One family's new Florida home emerges unscathed from a brutal hurricane season, thanks to modern building methods.
By Ben Brown

During last year's hurricane season, Fort Pierce, a town on Florida's southeastern coast, was ground zero for Frances and Jeanne, two of four storms that wrought devastation on the state. The Peed family's new home, tucked off the Intracoastal Waterway, was hammered by the storms' 100-mph-plus winds and driving rain. "You could see waves crashing in our front yard," says Brooks Peed. The experience, he admits, "was eye-opening."

So if any family knows what works in storm-resistant housing, it's the Peeds. When they bought property in the historic enclave of St. Lucie Village a dozen years ago, they first lived in a home that had stood waterside since 1907. Then Brooks, his wife, Lori, and their three daughters decided to build a new house on the property. From the outset, they impressed upon architect Lynn Silkworth that they wanted to retain the historic structure's Old Florida feel. Particularly, Lynn says, the family wanted to incorporate wide porches and overhangs and plenty of windows and doors to bring the coastal environment inside.

Lynn knew the porches, if not engineered properly, could be vulnerable to high winds. And while the windows and doors welcomed sunlight, they also could be weak spots during storms if the right products were not installed correctly.
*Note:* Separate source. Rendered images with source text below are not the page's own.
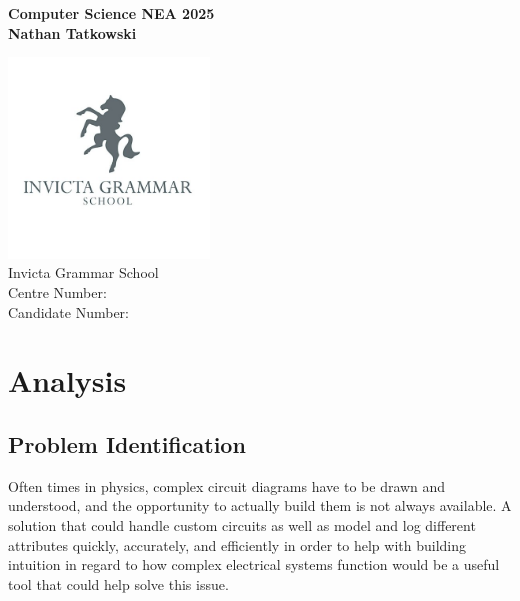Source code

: \documentclass[tikz, 11pt]{article}
\begin{document}
    \pagestyle{fancy}
    \setlength{\headheight}{13.6pt}

    \begin{titlepage}
        \begin{center}
            \vspace*{1cm}
            \Huge
            \textbf{Computer Science NEA 2025} \\
            \vspace*{2cm}
            \LARGE
            \textbf{Nathan Tatkowski}

            \vfill
            \includegraphics*[width=0.4\textwidth]{figures/igsLogo.jpg} \\
            \Large
            Invicta Grammar School \\
            Centre Number: \\
            Candidate Number: 
        \end{center}
    \end{titlepage}

    \tableofcontents
    \pagebreak


    \section{Analysis}
        \subsection{Problem Identification}
            Often times in physics, complex circuit diagrams have to be drawn and understood, and the opportunity to actually build them is not always available. A solution that could handle custom circuits as well as model and log different attributes quickly, accurately, and efficiently in order to help with building intuition in regard to how complex electrical systems function would be a useful tool that could help solve this issue.
\end{document}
To ensure that the new structure would fare as well as the property's century-old home, Lynn turned to modern technology. To tie the foundation to the walls and roof, he required some 100 half-inch steel rods anchored in the cement foundation, threaded through the walls, and bolted into the rafters three stories up. When the tension on the rods was increased, the whole house became lashed into one system anchored securely in the foundation.

Inside, the architect prescribed shear walls: plywood reinforcement beneath drywall on either side of wall studs that prevents structural twisting in high winds. And he made the pantry off the kitchen a safe room, a space with no openings to the exterior and strengthened by shear walls.

A year after construction was complete, the Peeds decided to stay in their home during two fierce hurricanes. The family is not likely to forget the sound of roofing nails popping out of asphalt shingles in 120-mph winds, Brooks says. While only evacuation can guarantee personal security in a hurricane, the architectural and structural features helped spare the Peeds' home―and protected the family. "We felt safe," says Brooks, who rode out the storms in the pantry safe room.